I am also interested in what physically happens between the time you see the portrait from a distance to the moment that you are only inches away. Far away, the portraits read as semi-photographic renderings, but up close it breaks apart into letters and words that are simply layered on top of each other. Ultimately, I want viewers to have a sense of discovery as they move within close proximity of the drawings to unpack the meaning of the work.
How did you choose your portrait subjects—and who are they? How did they respond to your work at your show’s opening?
Starting with the idea that I wanted to explore the ways we negotiate our identities and perceive reality through euphemisms, I initially approached individuals who I have been following on Twitter, gravitating toward people who exhibit interesting wordplay in short snippets. I later branched out to include a few close friends as well. Some of the subjects live outside California and have not seen the drawings in person, but they all seemed pretty pleased and humored by the finished drawing.
What were some of the euphemisms you used, and how did you come up with them?

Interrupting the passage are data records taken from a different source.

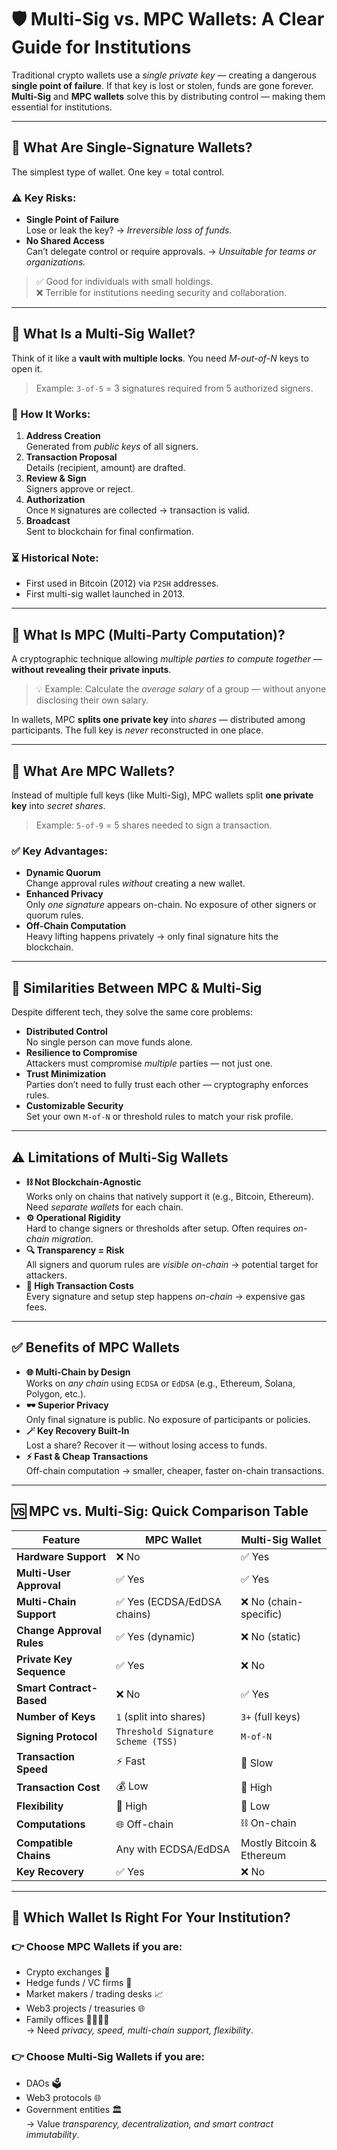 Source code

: # 🛡️ Multi-Sig vs. MPC Wallets: A Clear Guide for Institutions

Traditional crypto wallets use a *single private key* — creating a dangerous **single point of failure**. If that key is lost or stolen, funds are gone forever.  
**Multi-Sig** and **MPC wallets** solve this by distributing control — making them essential for institutions.

---

## 🔑 What Are Single-Signature Wallets?

The simplest type of wallet. One key = total control.

### ⚠️ Key Risks:
- **Single Point of Failure**  
  Lose or leak the key? → *Irreversible loss of funds.*
- **No Shared Access**  
  Can’t delegate control or require approvals. → *Unsuitable for teams or organizations.*

> ✅ Good for individuals with small holdings.  
> ❌ Terrible for institutions needing security and collaboration.

---

## 🤝 What Is a Multi-Sig Wallet?

Think of it like a **vault with multiple locks**. You need *M-out-of-N* keys to open it.

> Example: `3-of-5` = 3 signatures required from 5 authorized signers.

### 🧩 How It Works:
1. **Address Creation**  
   Generated from *public keys* of all signers.
2. **Transaction Proposal**  
   Details (recipient, amount) are drafted.
3. **Review & Sign**  
   Signers approve or reject.
4. **Authorization**  
   Once `M` signatures are collected → transaction is valid.
5. **Broadcast**  
   Sent to blockchain for final confirmation.

### ⏳ Historical Note:
- First used in Bitcoin (2012) via `P2SH` addresses.
- First multi-sig wallet launched in 2013.

---

## 🧮 What Is MPC (Multi-Party Computation)?

A cryptographic technique allowing *multiple parties to compute together* — **without revealing their private inputs**.

> 💡 Example: Calculate the *average salary* of a group — without anyone disclosing their own salary.

In wallets, MPC **splits one private key** into *shares* — distributed among participants. The full key is *never* reconstructed in one place.

---

## 🧩 What Are MPC Wallets?

Instead of multiple full keys (like Multi-Sig), MPC wallets split **one private key** into *secret shares*.

> Example: `5-of-9` = 5 shares needed to sign a transaction.

### ✅ Key Advantages:
- **Dynamic Quorum**  
  Change approval rules *without* creating a new wallet.
- **Enhanced Privacy**  
  Only *one signature* appears on-chain. No exposure of other signers or quorum rules.
- **Off-Chain Computation**  
  Heavy lifting happens privately → only final signature hits the blockchain.

---

## 🔄 Similarities Between MPC & Multi-Sig

Despite different tech, they solve the same core problems:

- **Distributed Control**  
  No single person can move funds alone.
- **Resilience to Compromise**  
  Attackers must compromise *multiple* parties — not just one.
- **Trust Minimization**  
  Parties don’t need to fully trust each other — cryptography enforces rules.
- **Customizable Security**  
  Set your own `M-of-N` or threshold rules to match your risk profile.

---

## ⚠️ Limitations of Multi-Sig Wallets

- **⛓️ Not Blockchain-Agnostic**  
  Works only on chains that natively support it (e.g., Bitcoin, Ethereum). Need *separate wallets* for each chain.
- **⚙️ Operational Rigidity**  
  Hard to change signers or thresholds after setup. Often requires *on-chain migration*.
- **🔍 Transparency = Risk**  
  All signers and quorum rules are *visible on-chain* → potential target for attackers.
- **💸 High Transaction Costs**  
  Every signature and setup step happens *on-chain* → expensive gas fees.

---

## ✅ Benefits of MPC Wallets

- **🌐 Multi-Chain by Design**  
  Works on *any chain* using `ECDSA` or `EdDSA` (e.g., Ethereum, Solana, Polygon, etc.).
- **🕶️ Superior Privacy**  
  Only final signature is public. No exposure of participants or policies.
- **🪄 Key Recovery Built-In**  
  Lost a share? Recover it — without losing access to funds.
- **⚡ Fast & Cheap Transactions**  
  Off-chain computation → smaller, cheaper, faster on-chain transactions.

---

## 🆚 MPC vs. Multi-Sig: Quick Comparison Table

| Feature                  | MPC Wallet                          | Multi-Sig Wallet                     |
|--------------------------|-------------------------------------|--------------------------------------|
| **Hardware Support**     | ❌ No                               | ✅ Yes                               |
| **Multi-User Approval**  | ✅ Yes                              | ✅ Yes                               |
| **Multi-Chain Support**  | ✅ Yes (ECDSA/EdDSA chains)         | ❌ No (chain-specific)               |
| **Change Approval Rules**| ✅ Yes (dynamic)                    | ❌ No (static)                       |
| **Private Key Sequence** | ✅ Yes                              | ❌ No                                |
| **Smart Contract-Based** | ❌ No                               | ✅ Yes                               |
| **Number of Keys**       | `1` (split into shares)             | `3+` (full keys)                     |
| **Signing Protocol**     | `Threshold Signature Scheme (TSS)`  | `M-of-N`                             |
| **Transaction Speed**    | ⚡ Fast                             | 🐢 Slow                              |
| **Transaction Cost**     | 💰 Low                              | 💸 High                              |
| **Flexibility**          | 🧩 High                             | 🧱 Low                               |
| **Computations**         | 🌐 Off-chain                        | ⛓️ On-chain                         |
| **Compatible Chains**    | Any with ECDSA/EdDSA                | Mostly Bitcoin & Ethereum            |
| **Key Recovery**         | ✅ Yes                              | ❌ No                                |

---

## 🎯 Which Wallet Is Right For Your Institution?

### 👉 Choose **MPC Wallets** if you are:
- Crypto exchanges 🏦
- Hedge funds / VC firms 💼
- Market makers / trading desks 📈
- Web3 projects / treasuries 🌐
- Family offices 👨‍👩‍👧‍👦  
→ Need *privacy, speed, multi-chain support, flexibility*.

### 👉 Choose **Multi-Sig Wallets** if you are:
- DAOs 🗳️
- Web3 protocols 🌐
- Government entities 🏛️  
→ Value *transparency, decentralization, and smart contract immutability*.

Any funny stories about this process?
It was mostly a collaborative process to come up with a euphemism that represented an aspect of the subject's personality. It was interesting to consider the endless ways that we can use this kind of rhetorical device. By the end, I was quite pleased with the range of expression we achieved—from the phrase, ‘Tongue firmly planted in cheek,’ describing a sharp-witted tweeter, to ‘Fluffy,’ describing a gorgeous, full-figured friend of mine.
Who are some of the people who collect your work?
I had a unique opportunity to create a drawing of Ray Charles for a documentary that debuted last year on the Biography Channel. That exposed my work to people across the country who started collecting my work and commissioning portraits. I also have a separate body of textile-based work as a part of Andrea Zittel's Smockshop project, which has been acquired and exhibited in the U.S., Europe and Australia.
What is your greatest hope for your career as an artist?
In addition to maintaining my own art practice, I have had the unique opportunity and privilege to watch major artists at work as the director at Gemini G.E.L., the print atelier in Los Angeles. My hope is to someday get to the level of experimentation and collaboration that is shared by many of Gemini's artists. I also realize that I quite enjoy working on a large scale, so I am very interested in doing mural-size projects.